The DeKalb School District 428 board voted on Tuesday to enter into an agreement with the DeKalb County Health Department to distribute the COVID-19 vaccine to employees and their families.

Interim Superintendent Ray Lechner said the vaccine could come to the district as early as February.

The board voted, 6-0, to approve the vaccine.

Cindy Graves, director of emergency preparedness for the county, said it’s what considered a closed pod, only for employees of the district and their families. She said the county has such agreements with other employers in the county, such as 3M.

She said the benefit is that by having large employers in the county distribute the vaccine, it eases the burden when the vaccine becomes widely available.

She also said that educators were among the early tier of people to receive the vaccine. The county would be there to administer the shots with the help of district nurses.

Graves said pre-pandemic, closed pods are generally for the distribution of pills. The idea is being modified for the vaccine, which is distributed by a shot.

“The idea of this is the closed pod can service the school district, the staff and their families,” Graves said. “The primary purpose of a closed pod is to decompress an oped pod. An oped pod is opened up to the public.
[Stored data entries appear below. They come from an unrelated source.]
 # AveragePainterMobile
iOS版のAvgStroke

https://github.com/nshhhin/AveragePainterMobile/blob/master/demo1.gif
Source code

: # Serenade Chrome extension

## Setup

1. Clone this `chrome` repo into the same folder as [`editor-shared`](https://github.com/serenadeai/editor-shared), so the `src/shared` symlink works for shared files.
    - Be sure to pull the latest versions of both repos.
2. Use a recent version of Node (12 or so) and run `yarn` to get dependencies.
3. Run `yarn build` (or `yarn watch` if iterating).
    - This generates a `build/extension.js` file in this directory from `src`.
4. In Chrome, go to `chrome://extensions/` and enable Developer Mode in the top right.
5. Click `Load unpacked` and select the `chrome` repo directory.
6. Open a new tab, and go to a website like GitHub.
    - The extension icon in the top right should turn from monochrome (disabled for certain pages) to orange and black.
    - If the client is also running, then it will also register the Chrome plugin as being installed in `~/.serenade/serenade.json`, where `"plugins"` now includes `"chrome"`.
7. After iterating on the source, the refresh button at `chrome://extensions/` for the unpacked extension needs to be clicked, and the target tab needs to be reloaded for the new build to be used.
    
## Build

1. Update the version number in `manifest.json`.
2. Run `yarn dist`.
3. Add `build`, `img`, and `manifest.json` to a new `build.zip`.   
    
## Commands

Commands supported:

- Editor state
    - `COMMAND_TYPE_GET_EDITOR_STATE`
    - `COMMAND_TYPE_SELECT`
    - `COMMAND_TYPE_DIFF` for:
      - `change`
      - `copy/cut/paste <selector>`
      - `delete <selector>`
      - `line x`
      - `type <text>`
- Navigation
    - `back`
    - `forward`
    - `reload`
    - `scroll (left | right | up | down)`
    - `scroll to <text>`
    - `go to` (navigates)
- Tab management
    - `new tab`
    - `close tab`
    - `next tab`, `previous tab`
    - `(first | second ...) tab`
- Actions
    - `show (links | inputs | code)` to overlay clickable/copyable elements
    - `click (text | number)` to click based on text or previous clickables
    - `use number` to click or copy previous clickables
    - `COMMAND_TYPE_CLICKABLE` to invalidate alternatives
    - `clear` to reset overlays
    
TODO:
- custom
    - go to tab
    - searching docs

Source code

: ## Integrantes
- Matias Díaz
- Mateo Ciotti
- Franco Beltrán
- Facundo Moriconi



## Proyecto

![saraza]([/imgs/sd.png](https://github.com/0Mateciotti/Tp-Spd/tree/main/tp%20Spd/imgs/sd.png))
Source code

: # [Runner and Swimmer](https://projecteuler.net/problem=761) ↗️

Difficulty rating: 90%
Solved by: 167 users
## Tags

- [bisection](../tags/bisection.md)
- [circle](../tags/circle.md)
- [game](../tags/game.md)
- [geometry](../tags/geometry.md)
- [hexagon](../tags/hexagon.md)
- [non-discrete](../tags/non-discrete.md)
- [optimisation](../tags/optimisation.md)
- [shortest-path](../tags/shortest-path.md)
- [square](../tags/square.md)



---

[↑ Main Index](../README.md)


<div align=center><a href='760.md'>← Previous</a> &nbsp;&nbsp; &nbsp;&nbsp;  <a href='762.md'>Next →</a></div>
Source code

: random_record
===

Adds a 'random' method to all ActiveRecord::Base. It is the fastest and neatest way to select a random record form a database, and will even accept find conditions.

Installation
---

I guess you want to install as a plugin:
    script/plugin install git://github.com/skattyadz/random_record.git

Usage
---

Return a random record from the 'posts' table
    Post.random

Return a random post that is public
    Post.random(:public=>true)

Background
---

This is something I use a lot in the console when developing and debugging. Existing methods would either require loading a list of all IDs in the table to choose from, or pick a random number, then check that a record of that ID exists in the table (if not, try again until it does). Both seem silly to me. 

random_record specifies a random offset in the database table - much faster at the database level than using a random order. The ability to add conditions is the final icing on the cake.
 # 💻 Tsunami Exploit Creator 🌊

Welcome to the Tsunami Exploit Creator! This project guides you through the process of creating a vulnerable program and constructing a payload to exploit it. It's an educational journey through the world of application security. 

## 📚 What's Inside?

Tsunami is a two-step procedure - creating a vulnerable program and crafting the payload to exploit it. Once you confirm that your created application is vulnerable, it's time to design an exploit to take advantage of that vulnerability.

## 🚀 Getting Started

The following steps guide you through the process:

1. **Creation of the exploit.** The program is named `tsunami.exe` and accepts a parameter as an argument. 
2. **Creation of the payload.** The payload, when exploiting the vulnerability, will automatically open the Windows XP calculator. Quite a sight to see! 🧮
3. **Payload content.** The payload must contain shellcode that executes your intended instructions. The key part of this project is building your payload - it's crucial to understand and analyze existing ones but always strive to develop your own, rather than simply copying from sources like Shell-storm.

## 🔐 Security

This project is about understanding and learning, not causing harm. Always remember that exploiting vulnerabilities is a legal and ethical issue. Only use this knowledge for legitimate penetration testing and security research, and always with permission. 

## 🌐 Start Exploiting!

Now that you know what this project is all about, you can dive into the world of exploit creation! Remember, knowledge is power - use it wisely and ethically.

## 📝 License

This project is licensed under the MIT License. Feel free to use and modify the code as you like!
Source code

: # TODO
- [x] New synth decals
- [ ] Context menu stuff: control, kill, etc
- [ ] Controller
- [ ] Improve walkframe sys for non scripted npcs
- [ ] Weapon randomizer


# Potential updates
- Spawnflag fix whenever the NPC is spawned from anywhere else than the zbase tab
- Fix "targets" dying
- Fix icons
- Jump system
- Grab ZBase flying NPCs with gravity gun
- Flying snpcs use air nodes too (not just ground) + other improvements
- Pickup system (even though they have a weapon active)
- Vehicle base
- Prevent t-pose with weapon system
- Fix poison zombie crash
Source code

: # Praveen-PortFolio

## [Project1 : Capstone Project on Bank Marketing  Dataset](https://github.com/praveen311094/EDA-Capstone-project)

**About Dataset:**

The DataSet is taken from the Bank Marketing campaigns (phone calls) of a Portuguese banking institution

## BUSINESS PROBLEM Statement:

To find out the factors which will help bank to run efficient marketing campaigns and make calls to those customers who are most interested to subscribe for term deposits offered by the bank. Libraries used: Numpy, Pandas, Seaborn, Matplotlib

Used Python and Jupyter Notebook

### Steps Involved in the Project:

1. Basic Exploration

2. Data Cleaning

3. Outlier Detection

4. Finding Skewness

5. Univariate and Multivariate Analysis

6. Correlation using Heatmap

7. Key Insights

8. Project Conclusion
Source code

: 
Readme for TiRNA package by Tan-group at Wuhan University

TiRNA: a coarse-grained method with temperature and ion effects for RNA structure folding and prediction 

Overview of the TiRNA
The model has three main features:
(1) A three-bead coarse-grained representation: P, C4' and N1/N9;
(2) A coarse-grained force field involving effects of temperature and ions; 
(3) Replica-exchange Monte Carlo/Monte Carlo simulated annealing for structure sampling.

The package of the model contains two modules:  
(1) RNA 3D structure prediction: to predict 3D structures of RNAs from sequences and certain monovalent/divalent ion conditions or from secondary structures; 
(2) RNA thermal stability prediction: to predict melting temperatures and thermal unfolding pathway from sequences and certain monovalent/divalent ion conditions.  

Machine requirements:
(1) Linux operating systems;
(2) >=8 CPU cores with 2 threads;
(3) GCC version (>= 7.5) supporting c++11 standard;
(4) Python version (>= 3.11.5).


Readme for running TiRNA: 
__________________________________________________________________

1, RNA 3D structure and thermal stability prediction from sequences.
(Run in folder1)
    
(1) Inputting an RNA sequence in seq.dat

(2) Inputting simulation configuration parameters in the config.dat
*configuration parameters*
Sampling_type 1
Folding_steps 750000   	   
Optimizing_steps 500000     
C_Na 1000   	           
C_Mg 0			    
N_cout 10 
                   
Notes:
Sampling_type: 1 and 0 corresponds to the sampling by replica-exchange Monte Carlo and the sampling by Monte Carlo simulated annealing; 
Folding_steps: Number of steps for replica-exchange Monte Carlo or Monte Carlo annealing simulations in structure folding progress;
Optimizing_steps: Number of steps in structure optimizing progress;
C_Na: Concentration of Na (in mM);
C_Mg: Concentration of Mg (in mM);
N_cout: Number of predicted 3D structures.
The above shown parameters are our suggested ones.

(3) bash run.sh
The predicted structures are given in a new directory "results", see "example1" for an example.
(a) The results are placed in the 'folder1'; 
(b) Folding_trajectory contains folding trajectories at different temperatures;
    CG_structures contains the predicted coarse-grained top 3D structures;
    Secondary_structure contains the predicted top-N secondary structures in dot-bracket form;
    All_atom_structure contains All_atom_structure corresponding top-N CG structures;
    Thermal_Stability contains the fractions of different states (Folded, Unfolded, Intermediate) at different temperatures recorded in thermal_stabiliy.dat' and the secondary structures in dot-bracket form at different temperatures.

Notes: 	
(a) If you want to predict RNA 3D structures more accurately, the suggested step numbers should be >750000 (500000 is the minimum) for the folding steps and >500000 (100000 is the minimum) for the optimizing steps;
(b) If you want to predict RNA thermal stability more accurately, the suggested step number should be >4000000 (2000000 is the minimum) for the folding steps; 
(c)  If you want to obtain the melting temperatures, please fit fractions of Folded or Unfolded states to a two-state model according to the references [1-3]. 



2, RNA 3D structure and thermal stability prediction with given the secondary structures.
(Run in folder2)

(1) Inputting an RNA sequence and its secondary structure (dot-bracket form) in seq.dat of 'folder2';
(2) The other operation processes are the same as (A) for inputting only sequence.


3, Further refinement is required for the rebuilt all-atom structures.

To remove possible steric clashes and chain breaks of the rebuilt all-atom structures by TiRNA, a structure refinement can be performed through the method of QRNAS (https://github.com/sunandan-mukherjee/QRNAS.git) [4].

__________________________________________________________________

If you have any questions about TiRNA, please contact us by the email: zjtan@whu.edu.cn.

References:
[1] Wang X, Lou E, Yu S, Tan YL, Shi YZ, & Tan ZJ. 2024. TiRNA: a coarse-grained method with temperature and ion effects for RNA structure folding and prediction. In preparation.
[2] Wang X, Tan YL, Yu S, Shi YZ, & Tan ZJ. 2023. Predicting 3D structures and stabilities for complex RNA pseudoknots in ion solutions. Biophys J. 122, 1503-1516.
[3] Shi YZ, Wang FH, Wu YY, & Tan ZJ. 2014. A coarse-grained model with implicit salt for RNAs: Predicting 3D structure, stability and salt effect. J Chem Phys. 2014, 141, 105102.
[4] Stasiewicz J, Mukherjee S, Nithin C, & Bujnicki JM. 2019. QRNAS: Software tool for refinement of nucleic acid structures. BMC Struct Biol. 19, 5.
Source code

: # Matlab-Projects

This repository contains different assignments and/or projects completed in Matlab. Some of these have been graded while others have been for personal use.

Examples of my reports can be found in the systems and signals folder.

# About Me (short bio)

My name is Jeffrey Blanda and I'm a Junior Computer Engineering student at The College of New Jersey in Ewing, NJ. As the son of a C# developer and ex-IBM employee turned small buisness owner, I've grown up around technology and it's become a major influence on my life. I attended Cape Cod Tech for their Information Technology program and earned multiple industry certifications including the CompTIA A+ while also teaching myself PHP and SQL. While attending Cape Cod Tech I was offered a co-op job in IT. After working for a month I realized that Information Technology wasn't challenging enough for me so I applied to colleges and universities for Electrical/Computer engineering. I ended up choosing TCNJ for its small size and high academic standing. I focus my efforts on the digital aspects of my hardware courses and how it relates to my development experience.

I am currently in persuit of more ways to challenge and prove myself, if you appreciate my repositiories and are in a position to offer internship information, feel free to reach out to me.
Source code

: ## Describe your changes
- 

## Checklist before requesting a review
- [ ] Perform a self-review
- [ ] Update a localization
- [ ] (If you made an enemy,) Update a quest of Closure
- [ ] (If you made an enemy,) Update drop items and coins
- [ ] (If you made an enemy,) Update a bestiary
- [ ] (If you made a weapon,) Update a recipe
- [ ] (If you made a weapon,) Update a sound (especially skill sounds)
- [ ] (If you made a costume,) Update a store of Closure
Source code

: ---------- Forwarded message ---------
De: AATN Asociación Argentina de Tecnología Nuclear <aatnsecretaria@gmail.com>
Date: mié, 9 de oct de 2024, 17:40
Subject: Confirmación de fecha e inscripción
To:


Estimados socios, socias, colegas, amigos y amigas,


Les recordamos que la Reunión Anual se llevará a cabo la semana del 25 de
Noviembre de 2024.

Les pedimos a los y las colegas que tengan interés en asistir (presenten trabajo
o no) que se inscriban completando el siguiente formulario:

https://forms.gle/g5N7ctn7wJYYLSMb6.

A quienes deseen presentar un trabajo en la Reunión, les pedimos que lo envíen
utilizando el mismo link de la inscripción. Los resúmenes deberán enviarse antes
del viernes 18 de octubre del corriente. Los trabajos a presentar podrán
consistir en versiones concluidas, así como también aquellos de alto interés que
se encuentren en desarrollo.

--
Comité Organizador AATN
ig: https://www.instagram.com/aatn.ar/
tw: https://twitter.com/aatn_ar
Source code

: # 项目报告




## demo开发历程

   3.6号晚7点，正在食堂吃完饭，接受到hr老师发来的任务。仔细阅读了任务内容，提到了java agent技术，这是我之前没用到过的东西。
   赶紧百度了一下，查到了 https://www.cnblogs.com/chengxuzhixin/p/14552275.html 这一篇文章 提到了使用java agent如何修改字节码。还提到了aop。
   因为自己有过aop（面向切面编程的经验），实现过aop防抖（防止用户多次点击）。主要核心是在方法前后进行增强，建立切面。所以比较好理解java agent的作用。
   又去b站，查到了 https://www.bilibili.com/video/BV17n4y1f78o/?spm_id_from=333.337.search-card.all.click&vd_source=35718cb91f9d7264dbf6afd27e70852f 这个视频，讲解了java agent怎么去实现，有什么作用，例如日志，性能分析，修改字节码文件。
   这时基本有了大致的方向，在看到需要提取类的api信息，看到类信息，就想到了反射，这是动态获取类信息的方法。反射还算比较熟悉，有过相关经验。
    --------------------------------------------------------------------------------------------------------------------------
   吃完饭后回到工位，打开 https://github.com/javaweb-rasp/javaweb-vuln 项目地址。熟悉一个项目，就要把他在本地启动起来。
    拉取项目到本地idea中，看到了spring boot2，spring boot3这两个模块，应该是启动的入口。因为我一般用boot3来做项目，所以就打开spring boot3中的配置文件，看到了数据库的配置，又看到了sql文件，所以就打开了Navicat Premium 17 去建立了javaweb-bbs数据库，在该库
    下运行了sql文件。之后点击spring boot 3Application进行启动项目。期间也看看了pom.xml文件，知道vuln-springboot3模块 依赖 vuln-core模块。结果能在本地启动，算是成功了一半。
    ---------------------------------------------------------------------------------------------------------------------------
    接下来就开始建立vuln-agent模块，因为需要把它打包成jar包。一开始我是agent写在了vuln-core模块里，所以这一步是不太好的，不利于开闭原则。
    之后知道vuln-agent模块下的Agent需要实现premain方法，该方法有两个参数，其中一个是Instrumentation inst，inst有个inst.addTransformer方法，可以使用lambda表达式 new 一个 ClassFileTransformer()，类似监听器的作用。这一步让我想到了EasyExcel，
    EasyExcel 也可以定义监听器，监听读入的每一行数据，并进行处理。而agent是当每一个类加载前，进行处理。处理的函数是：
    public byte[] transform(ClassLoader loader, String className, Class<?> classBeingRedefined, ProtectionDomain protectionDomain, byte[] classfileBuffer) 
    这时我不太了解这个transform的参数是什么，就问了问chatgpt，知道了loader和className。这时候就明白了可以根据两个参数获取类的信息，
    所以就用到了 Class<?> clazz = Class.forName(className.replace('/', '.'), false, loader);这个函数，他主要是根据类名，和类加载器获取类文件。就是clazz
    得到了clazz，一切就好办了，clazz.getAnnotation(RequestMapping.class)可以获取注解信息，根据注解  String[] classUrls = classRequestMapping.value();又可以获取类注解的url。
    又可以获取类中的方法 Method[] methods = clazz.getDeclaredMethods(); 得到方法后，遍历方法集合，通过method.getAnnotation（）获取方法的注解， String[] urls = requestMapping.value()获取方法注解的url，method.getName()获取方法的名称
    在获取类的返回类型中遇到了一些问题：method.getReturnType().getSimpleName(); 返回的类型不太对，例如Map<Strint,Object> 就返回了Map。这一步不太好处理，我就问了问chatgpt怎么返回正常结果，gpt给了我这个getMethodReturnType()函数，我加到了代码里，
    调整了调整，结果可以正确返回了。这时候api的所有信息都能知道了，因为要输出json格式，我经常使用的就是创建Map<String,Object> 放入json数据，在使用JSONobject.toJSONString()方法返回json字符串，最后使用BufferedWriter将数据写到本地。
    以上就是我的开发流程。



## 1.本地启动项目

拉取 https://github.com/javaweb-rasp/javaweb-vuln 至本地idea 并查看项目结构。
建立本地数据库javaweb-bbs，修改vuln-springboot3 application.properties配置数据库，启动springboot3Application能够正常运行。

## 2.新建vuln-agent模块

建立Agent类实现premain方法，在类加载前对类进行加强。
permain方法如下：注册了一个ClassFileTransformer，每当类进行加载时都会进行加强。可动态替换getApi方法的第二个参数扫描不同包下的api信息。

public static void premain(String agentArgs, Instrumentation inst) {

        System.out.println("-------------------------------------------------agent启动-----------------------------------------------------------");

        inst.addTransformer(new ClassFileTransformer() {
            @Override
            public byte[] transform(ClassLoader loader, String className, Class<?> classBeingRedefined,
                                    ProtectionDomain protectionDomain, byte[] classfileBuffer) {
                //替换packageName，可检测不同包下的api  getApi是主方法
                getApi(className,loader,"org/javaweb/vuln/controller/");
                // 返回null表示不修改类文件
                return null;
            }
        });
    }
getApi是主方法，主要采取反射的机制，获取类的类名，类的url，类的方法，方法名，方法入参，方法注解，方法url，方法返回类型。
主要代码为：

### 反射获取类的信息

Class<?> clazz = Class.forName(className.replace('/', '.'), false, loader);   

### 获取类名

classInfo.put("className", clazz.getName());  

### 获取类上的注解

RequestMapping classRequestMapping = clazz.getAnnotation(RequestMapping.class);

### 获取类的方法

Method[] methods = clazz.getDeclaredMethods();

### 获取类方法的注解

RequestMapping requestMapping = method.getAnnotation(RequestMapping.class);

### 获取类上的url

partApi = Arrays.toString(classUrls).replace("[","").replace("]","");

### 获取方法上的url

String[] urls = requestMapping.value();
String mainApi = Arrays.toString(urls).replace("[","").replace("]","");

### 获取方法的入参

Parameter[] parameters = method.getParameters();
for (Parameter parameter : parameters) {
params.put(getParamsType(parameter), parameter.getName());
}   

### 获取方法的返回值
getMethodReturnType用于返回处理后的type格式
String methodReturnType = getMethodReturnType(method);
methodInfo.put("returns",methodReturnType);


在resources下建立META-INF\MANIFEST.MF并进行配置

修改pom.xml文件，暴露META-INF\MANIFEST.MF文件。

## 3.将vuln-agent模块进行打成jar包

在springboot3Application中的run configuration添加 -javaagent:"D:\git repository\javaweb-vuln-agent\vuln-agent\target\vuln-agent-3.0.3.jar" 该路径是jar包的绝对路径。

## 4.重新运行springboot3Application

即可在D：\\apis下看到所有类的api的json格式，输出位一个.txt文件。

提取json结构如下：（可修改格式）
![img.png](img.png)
The idea is the more of these closed you can have, the more it decompresses when you open up the open pod.”

Graves said that when the county offered testing at the high school and other sites around the county, it was a dry run for a closed pod.

“We wanted to try them on in the event of vaccination,” Graves said. “DeKalb obviously is a very good site for that also.”

Graves said the district would have to be tiered in the event not enough doses of the vaccine are available initially. She said the tiers would be done in consultation with the district, but likely staff as one of the first layers of the pod.

“Then after we work with you on that to open it up to other school districts in the north part of the county and in the southern area also,” Graves said.

Board member Jeromy Olson said he couldn’t think of a negative and asked if there was a downside, to which Graves said no.

“It’s a draw to an organization to become a pod,” Graves said.